───── DATASET EXTRACT ─────

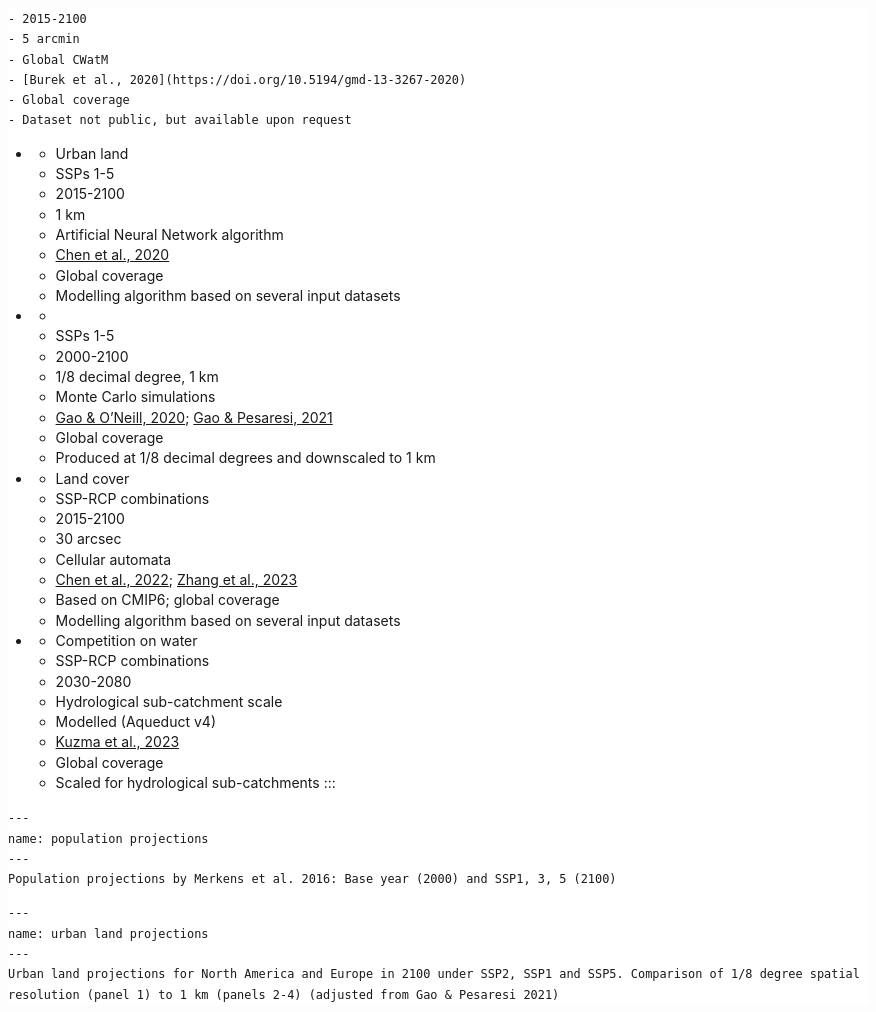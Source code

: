     - 2015-2100
    - 5 arcmin
    - Global CWatM
    - [Burek et al., 2020](https://doi.org/10.5194/gmd-13-3267-2020)
    - Global coverage
    - Dataset not public, but available upon request
*   - Urban land
    - SSPs 1-5
    - 2015-2100
    - 1 km
    - Artificial Neural Network algorithm
    - [Chen et al., 2020](https://doi.org/10.1038/s41467-020-14386-x)
    - Global coverage
    - Modelling algorithm based on several input datasets
*   - 
    - SSPs 1-5
    - 2000-2100
    - 1/8 decimal degree, 1 km
    - Monte Carlo simulations
    - [Gao & O’Neill, 2020](https://doi.org/10.1038/s41467-020-15788-7); [Gao & Pesaresi, 2021](https://doi.org/10.1038/s41597-021-01052-0)
    - Global coverage
    - Produced at 1/8 decimal degrees and downscaled to 1 km
*   - Land cover
    - SSP-RCP combinations
    - 2015-2100  
    - 30 arcsec
    - Cellular automata
    - [Chen et al., 2022](https://doi.org/10.1038/s41597-022-01208-6); [Zhang et al., 2023](https://doi.org/10.1038/s41597-023-02637-7)
    - Based on CMIP6; global coverage
    - Modelling algorithm based on several input datasets
*   - Competition on water
    - SSP-RCP combinations
    - 2030-2080 
    - Hydrological sub-catchment scale
    - Modelled (Aqueduct v4)
    - [Kuzma et al., 2023](https://doi.org/10.46830/writn.23.00061)
    - Global coverage
    - Scaled for hydrological sub-catchments
:::

</div>


```{figure} ../../images/ev_data_image7.png
---
name: population projections
---
Population projections by Merkens et al. 2016: Base year (2000) and SSP1, 3, 5 (2100)
```

```{figure} ../../images/ev_data_image8v2.png
---
name: urban land projections
---
Urban land projections for North America and Europe in 2100 under SSP2, SSP1 and SSP5. Comparison of 1/8 degree spatial resolution (panel 1) to 1 km (panels 2-4) (adjusted from Gao & Pesaresi 2021)
```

─────

» **TASK TO COMPLETE**
From the entries above, copy every line that holds the word "https".

» **RESPONSE BELOW**
    - [Burek et al., 2020](https://doi.org/10.5194/gmd-13-3267-2020)
    - [Chen et al., 2020](https://doi.org/10.1038/s41467-020-14386-x)
    - [Gao & O’Neill, 2020](https://doi.org/10.1038/s41467-020-15788-7); [Gao & Pesaresi, 2021](https://doi.org/10.1038/s41597-021-01052-0)
    - [Chen et al., 2022](https://doi.org/10.1038/s41597-022-01208-6); [Zhang et al., 2023](https://doi.org/10.1038/s41597-023-02637-7)
    - [Kuzma et al., 2023](https://doi.org/10.46830/writn.23.00061)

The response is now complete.